My test workstation is a Quad-core 64-bit Intel Q9500 @ 2.83 GHz (but all tests are single-threaded) on Windows 7. The mobile device is a Mentor Ranger 4 with a 600MHz ARM processor, and .NET Compact Framework 3.5.
My main goal is to measure the performance difference in the
compiler/JIT and parts of the standard library that are used most often. I'm
largely limiting my tests to the C++ standard library anyway, so there's no way
we can compare the speed of things like XML parsing or JPG loading, which the
.NET Framework BCL can do but the C++ standard libraries cannot. No, my
benchmarks will be limited to the following areas:
- String handling:
- Simple structures: in my work I often end up creating small performance-critical structures, such as a fixed-point type with a single integer field.
- Mathematical generics: You have to go to quite some effort to write math code using .NET Generics. Do you also suffer a performance hit?
- Simple arithmetic: add and subtract; multiply, divide and modulo by a constant, for different data types. I also try an integer square root algorithm (and its floating-point equivalent, for completeness).
- 64-bit integers: some compilers deal with these pretty poorly.
- Text file scanning: how fast can we read text files line by line?
- P/Invoke and no-op methods (C# only)
Before I start, I should mention that there's no easy way to match up garbage collections with benchmarks, so I do a GC before every C# benchmark and I do not attempt to include that GC time in the totals.
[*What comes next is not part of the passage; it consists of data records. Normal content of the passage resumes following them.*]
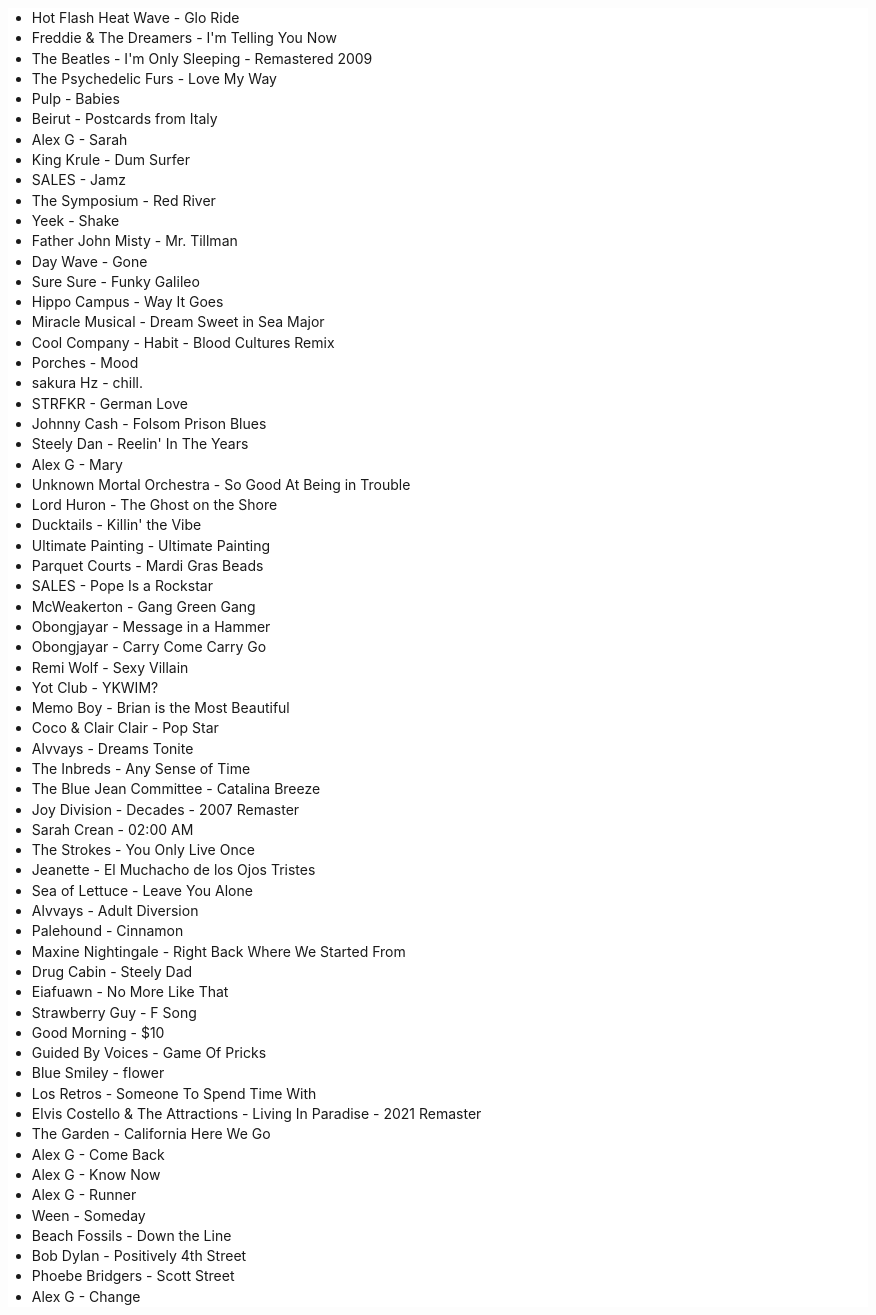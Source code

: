 - Hot Flash Heat Wave - Glo Ride
- Freddie & The Dreamers - I'm Telling You Now
- The Beatles - I'm Only Sleeping - Remastered 2009
- The Psychedelic Furs - Love My Way
- Pulp - Babies
- Beirut - Postcards from Italy
- Alex G - Sarah
- King Krule - Dum Surfer
- SALES - Jamz
- The Symposium - Red River
- Yeek - Shake
- Father John Misty - Mr. Tillman
- Day Wave - Gone
- Sure Sure - Funky Galileo
- Hippo Campus - Way It Goes
- Miracle Musical - Dream Sweet in Sea Major
- Cool Company - Habit - Blood Cultures Remix
- Porches - Mood
- sakura Hz - chill.
- STRFKR - German Love
- Johnny Cash - Folsom Prison Blues
- Steely Dan - Reelin' In The Years
- Alex G - Mary
- Unknown Mortal Orchestra - So Good At Being in Trouble
- Lord Huron - The Ghost on the Shore
- Ducktails - Killin' the Vibe
- Ultimate Painting - Ultimate Painting
- Parquet Courts - Mardi Gras Beads
- SALES - Pope Is a Rockstar
- McWeakerton - Gang Green Gang
- Obongjayar - Message in a Hammer
- Obongjayar - Carry Come Carry Go
- Remi Wolf - Sexy Villain
- Yot Club - YKWIM?
- Memo Boy - Brian is the Most Beautiful
- Coco & Clair Clair - Pop Star
- Alvvays - Dreams Tonite
- The Inbreds - Any Sense of Time
- The Blue Jean Committee - Catalina Breeze
- Joy Division - Decades - 2007 Remaster
- Sarah Crean - 02:00 AM
- The Strokes - You Only Live Once
- Jeanette - El Muchacho de los Ojos Tristes
- Sea of Lettuce - Leave You Alone
- Alvvays - Adult Diversion
- Palehound - Cinnamon
- Maxine Nightingale - Right Back Where We Started From
- Drug Cabin - Steely Dad
- Eiafuawn - No More Like That
- Strawberry Guy - F Song
- Good Morning - $10
- Guided By Voices - Game Of Pricks
- Blue Smiley - flower
- Los Retros - Someone To Spend Time With
- Elvis Costello & The Attractions - Living In Paradise - 2021 Remaster
- The Garden - California Here We Go
- Alex G - Come Back
- Alex G - Know Now
- Alex G - Runner
- Ween - Someday
- Beach Fossils - Down the Line
- Bob Dylan - Positively 4th Street
- Phoebe Bridgers - Scott Street
- Alex G - Change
However, it shouldn't matter much because most of these benchmarks do not allocate a large number of heap objects (except the string dictionary tests).
I'll get to the "real" benchmarking in a minute. But first...
Debug versus Release builds
Some C++ developers end up distributing Debug builds so that
"assert" statements continue to work, or so that they can debug the
production machine if they have to. Unfortunately, this tends to kill
performance, as the graph below shows.
In this graph, the scale has been adjusted so that the x86
Release build takes one unit of time. Some operations, most notably function
calls and anything involving STL, are dramatically slower in desktop Debug
builds. I suspect "Generic sum" is so much slower mainly because the
STL vector it scans is slower; and you may find that
hash_map is virtually
unusable in a debug build.
When I first ran the x86 Debug benchmark, I noticed that it
seemed to be "hung". I stopped it in the debugger and found it was
running the "string hash_map: 1 Adding items" test. This test fills
the hashtable with 2.5 million items, clears the list, and fills it again three
more times. Well, when inserting the first item after a
hash_map gets stuck doing who-knows-what for around 4 minutes, for a total
runtime of 16 minutes and 20 seconds (78 times longer than the Release build).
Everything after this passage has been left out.